– Zapowiada się fantastyczny wieczór. Szanujemy naszych rywali, bo to świetny zespół. Są faworytami, jednak Liga Mistrzów to szczególne rozgrywki, w których wszystko może się zdarzyć. Na nasze szczęście Atlético ma także swoje słabości, które będziemy chcieli wykorzystać za wszelką cenę – wyznał na dzisiejszej oficjalnej przedmeczowej konferencji prasowej Clarence Seedorf. Trener Milanu pojawił się na niej razem z Mario Balotellim.

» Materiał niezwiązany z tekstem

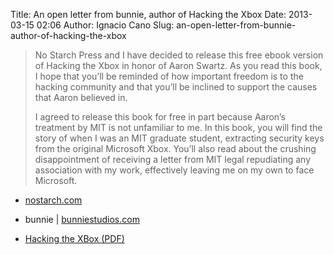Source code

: Title: An open letter from bunnie, author of Hacking the Xbox
Date: 2013-03-15 02:06
Author: Ignacio Cano
Slug: an-open-letter-from-bunnie-author-of-hacking-the-xbox

> No Starch Press and I have decided to release this free ebook version
> of Hacking the Xbox in honor of Aaron Swartz. As you read this book, I
> hope that you’ll be reminded of how important freedom is to the
> hacking community and that you’ll be inclined to support the causes
> that Aaron believed in.
>
> I agreed to release this book for free in part because Aaron’s
> treatment by MIT is not unfamiliar to me. In this book, you will find
> the story of when I was an MIT graduate student, extracting security
> keys from the original Microsoft Xbox. You’ll also read about the
> crushing disappointment of receiving a letter from MIT legal
> repudiating any association with my work, effectively leaving me on my
> own to face Microsoft.

- [nostarch.com][]
- bunnie | [bunniestudios.com][]
- [Hacking the XBox (PDF)][]

  [nostarch.com]: http://nostarch.com/xboxfree
    "nostarch.com"
  [bunniestudios.com]: http://www.bunniestudios.com/blog/?p=3012
    "bunniestudios.com"
  [Hacking the XBox (PDF)]: http://bunniefoo.com/nostarch/HackingTheXbox_Free.pdf
    "An open letter from bunnie, author of Hacking the Xbox"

– Kaká nie czuję się w stu procentach dobrze, ale cały czas liczymy, że będzie mógł jutro zagrać. Jeśli jednak okaże się to niemożliwe, wówczas mamy już przygotowany inny wariant, którego jednak nie mogę na razie zdradzić. Drużyna musi złapać odpowiednią stabilizację, aby wejść na maksymalny poziom. Myślę, że idziemy w dobrym kierunku. Oczywiście są jeszcze aspekty, nad którymi musimy popracować. Piłkarze jednak rozumieją się coraz lepiej, wszystko wychodzi nam coraz częściej. Musimy z pokorą dalej pracować w tym samym tempie – dodał Holender.

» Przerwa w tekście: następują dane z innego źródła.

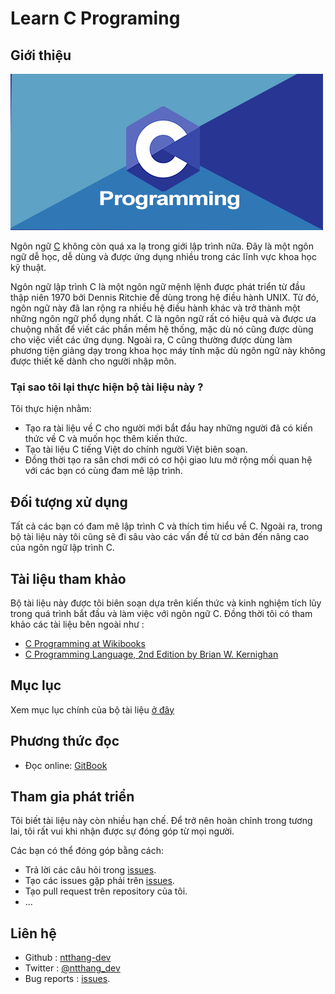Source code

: # Learn C Programing

## Giới thiệu

![](.gitbook/assets/c-programming-online-training-nareshit.jpg)

Ngôn ngữ [C](https://bitly.com.vn/kjx298) không còn quá xa lạ trong giới lập trình nữa. Đây là một ngôn ngữ dễ học, dễ dùng và được ứng dụng nhiều trong các lĩnh vực khoa học kỹ thuật.

Ngôn ngữ lập trình C là một ngôn ngữ mệnh lệnh được phát triển từ đầu thập niên 1970 bởi Dennis Ritchie để dùng trong hệ điều hành UNIX. Từ đó, ngôn ngữ này đã lan rộng ra nhiều hệ điều hành khác và trở thành một những ngôn ngữ phổ dụng nhất. C là ngôn ngữ rất có hiệu quả và được ưa chuộng nhất để viết các phần mềm hệ thống, mặc dù nó cũng được dùng cho việc viết các ứng dụng. Ngoài ra, C cũng thường được dùng làm phương tiện giảng dạy trong khoa học máy tính mặc dù ngôn ngữ này không được thiết kế dành cho người nhập môn.

### Tại sao tôi lại thực hiện bộ tài liệu này ?

Tôi thực hiện nhằm:

* Tạo ra tài liệu về C cho người mới bắt đầu hay những người đã có kiến thức về C và muốn học thêm kiến thức.
* Tạo tài liệu C tiếng Việt do chính người Việt biên soạn.
* Đồng thời tạo ra sân chơi mới có cơ hội giao lưu mở rộng mối quan hệ với các bạn có cùng đam mê lập trình.

## Đối tượng xử dụng

Tất cả các bạn có đam mê lập trình C và thích tìm hiểu về C. Ngoài ra, trong bộ tài liệu này tôi cũng sẽ đi sâu vào các vấn đề từ cơ bản đến nâng cao của ngôn ngữ lập trình C.

## Tài liệu tham khảo

Bộ tài liệu này được tôi biên soạn dựa trên kiến thức và kinh nghiệm tích lũy trong quá trình bắt đầu và làm việc với ngôn ngữ C. Đồng thời tôi có tham khảo các tài liệu bên ngoài như :

* [C Programming at Wikibooks](https://en.wikibooks.org/wiki/C_Programming/Why_learn_C%3F)
* [C Programming Language, 2nd Edition by Brian W. Kernighan](https://www.amazon.com/Programming-Language-2nd-Brian-Kernighan/dp/0131103628)

## Mục lục

Xem mục lục chính của bộ tài liệu [ở đây](https://github.com/ntthang-dev/Learn-C-programming-vi/tree/64139a2a0b5c93e53db229200f48af1420ae3b8c/SUMARY.md)

## Phương thức đọc

* Đọc online: [GitBook](https://ntthang-dev.gitbook.io/learn-c-programming-vi/)

## Tham gia phát triển

Tôi biết tài liệu này còn nhiều hạn chế. Để trở nên hoàn chỉnh trong tương lai, tôi rất vui khi nhận được sự đóng góp từ mọi người.

Các bạn có thể đóng góp bằng cách:

* Trả lời các câu hỏi trong [issues](https://github.com/ntthang-dev/Learn-C-programming-vi/issues).
* Tạo các issues gặp phải trên [issues](https://github.com/ntthang-dev/Learn-C-programming-vi/issues).
* Tạo pull request trên repository của tôi.
* ...

## Liên hệ

* Github : [ntthang-dev](https://github.com/ntthang-dev)
* Twitter : [@ntthang\_dev](https://twitter.com/ntthang_dev)
* Bug reports : [issues](https://github.com/ntthang-dev/Learn-C-programming-vi/issues).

37-latek powiedział również: – Jutrzejszy mecz będzie ładnym dla oka widowiskiem. Spotkają się dwa mocne zespoły, choć zdajemy sobie sprawę, że w tej chwili to Atlético jest nieco lepiej dysponowane. Mimo wszystko damy z siebie wszystko, bo chcemy wygrać. Sporą pomocą jest dla nas to, że Berlusconi jest wspaniałym prezydentem. Niczego nie narzuca, doskonale rozumie futbol i wie, jak powinien się on rozwijać. Jest inteligentny i można z nim o wszystkim porozmawiać. To dobrze rokuje na przyszłość.
Z kolei Mario Balotelli przyznał: – Cieszę się, że będę mógł zagrać w tym meczu. Rok temu nie mogłem wystąpić w fazie pucharowej, czego bardzo żałuję. Teraz jednak nie mogę się już doczekać jutrzejszego spotkania. Oczywiście będę środkowym napastnikiem, inna pozycja raczej nie wchodzi w grę. Musze jednak przyznać, że w zamian za końcowy triumf w Lidze Mistrzów mógłbym być nawet bramkarzem! Champions League nie jest ważniejsze od Mundialu i odwrotnie. Chcę sięgnąć po tytuł w obu tych turniejach.

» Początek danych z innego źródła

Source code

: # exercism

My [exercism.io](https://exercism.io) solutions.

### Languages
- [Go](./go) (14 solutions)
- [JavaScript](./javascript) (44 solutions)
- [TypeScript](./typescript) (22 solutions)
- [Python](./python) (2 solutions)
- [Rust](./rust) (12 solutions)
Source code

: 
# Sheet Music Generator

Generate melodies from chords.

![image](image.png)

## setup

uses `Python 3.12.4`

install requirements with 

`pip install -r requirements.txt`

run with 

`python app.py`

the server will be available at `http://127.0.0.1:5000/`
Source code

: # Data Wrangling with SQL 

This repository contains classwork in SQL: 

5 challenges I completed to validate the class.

– Przede wszystkim chcę pomagać zespołowi. Jutrzejszy mecz będzie trudny, Milan i Atlético dużo się od siebie nie różnią i prezentują naprawdę wysoki poziom. To będzie ogromne wyzwanie, ciężka batalia. Musimy zagrać u siebie jak najlepiej by jechać na rewanż z dobrym wynikiem. Pazzini miałby zastąpić Kakę? Statystyki pokazują, że w duecie radzimy sobie całkiem nieźle i strzelamy gole – dodał.
Na koniec włoski napastnik powiedział: – Cieszy mnie, że u obecnego trenera jest mnóstwo dialogu i można swobodnie wypowiadać swoje zdanie. Clarence jest dla nas jak kolega, co ułatwia współpracę. Jeśli chodzi o mnie, to potrafię być samokrytyczny. Denerwuje mnie jednak, gdy dziennikarze próbują być mądrzejsi ode mnie.